Nearly eight years after Hurricane Wilma ripped through Florida, Hollywood will receive $4.6 million to cover the costs of clean-up and removal of dangerous stumps and limbs.
The city has been fighting with the U.S. Department of Homeland Security’s Federal Emergency Management Agency for years to get reimbursed the cost of cleaning up the trees destroyed by the storm. FEMA originally determined the city had not counted correctly and only paid the Hollywood about $100,000. A year later, FEMA added about $720,000.
But the city argued it was eligible for federal disaster funds for the nearly 15,000 trees destroyed.
Vice Mayor Dick Blattner said the city never gave up, saying the money was money owed to the city.
“All of our efforts paid off,” he said.
In March 2012, the city filed its first appeal, which was denied.
In November 2012, the city filed a second appeal to the agency’s decision and on separate occasions Mayor Peter Bober, Vice Mayor Dick Blattner and Patrick Gill, from the city’s accounting division, traveled to Washington, D.C., to ask for the reimbursement.
U.S. Sen. Bill Nelson, U.S. Rep. Debbie Wasserman-Schulz and U.S. Rep. Frederica Wilson helped in the fight.
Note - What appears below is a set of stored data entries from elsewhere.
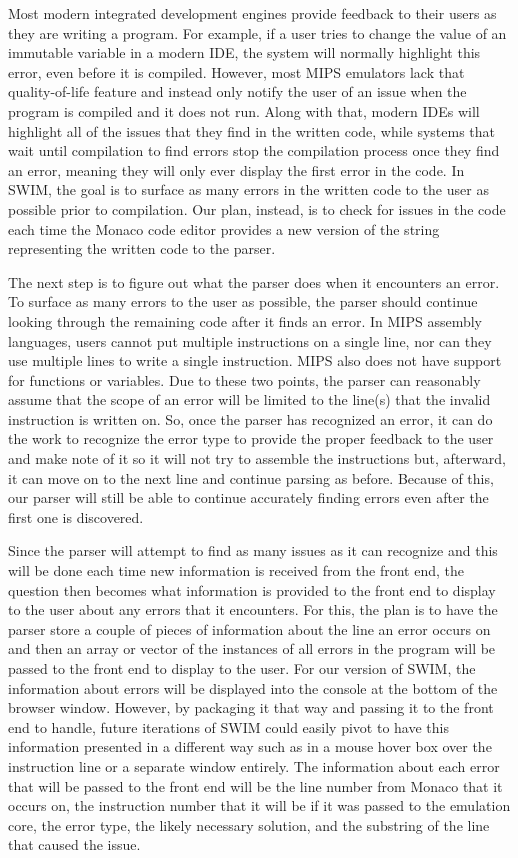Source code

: \documentclass[
    parskip=half,
    fontsize=12pt,
    titlepage=firstiscover,
    toc=bibliography,
    numbers=endperiod
]{scrartcl}
\begin{document}
Most modern integrated development engines provide feedback to their
users as they are writing a program. For example, if a user tries to
change the value of an immutable variable in a modern IDE, the system
will normally highlight this error, even before it is compiled. However,
most MIPS emulators lack that quality-of-life feature and instead only
notify the user of an issue when the program is compiled and it does not
run. Along with that, modern IDEs will highlight all of the issues that
they find in the written code, while systems that wait until compilation
to find errors stop the compilation process once they find an error,
meaning they will only ever display the first error in the code. In
SWIM, the goal is to surface as many errors in the written code to the
user as possible prior to compilation. Our plan, instead, is to check
for issues in the code each time the Monaco code editor provides a new
version of the string representing the written code to the parser.

The next step is to figure out what the parser does when it encounters
an error. To surface as many errors to the user as possible, the parser
should continue looking through the remaining code after it finds an
error. In MIPS assembly languages, users cannot put multiple
instructions on a single line, nor can they use multiple lines to write
a single instruction. MIPS also does not have support for functions or
variables. Due to these two points, the parser can reasonably assume
that the scope of an error will be limited to the line(s) that the
invalid instruction is written on. So, once the parser has recognized an
error, it can do the work to recognize the error type to provide the
proper feedback to the user and make note of it so it will not try to
assemble the instructions but, afterward, it can move on to the next
line and continue parsing as before. Because of this, our parser will
still be able to continue accurately finding errors even after the first
one is discovered.

Since the parser will attempt to find as many issues as it can recognize
and this will be done each time new information is received from the
front end, the question then becomes what information is provided to the
front end to display to the user about any errors that it encounters.
For this, the plan is to have the parser store a couple of pieces of
information about the line an error occurs on and then an array or
vector of the instances of all errors in the program will be passed to
the front end to display to the user. For our version of SWIM, the
information about errors will be displayed into the console at the
bottom of the browser window. However, by packaging it that way and
passing it to the front end to handle, future iterations of SWIM could
easily pivot to have this information presented in a different way such
as in a mouse hover box over the instruction line or a separate window
entirely. The information about each error that will be passed to the
front end will be the line number from Monaco that it occurs on, the
instruction number that it will be if it was passed to the emulation
core, the error type, the likely necessary solution, and the substring
of the line that caused the issue.
\end{document}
In a letter dated June 28, FEMA determined that “the applicant’s documentation supports the eligibility of the work performed.”
The city has not yet received the check, which will go into its coffers. The loan taken out to pay for the cleanup has already been paid back by the city, City Manager Cathy Swanson-Rivenbark said.
Bober said the decision was a long time in coming.
“The money was always ours,” he said. “We just caught up in a lot of red tape.”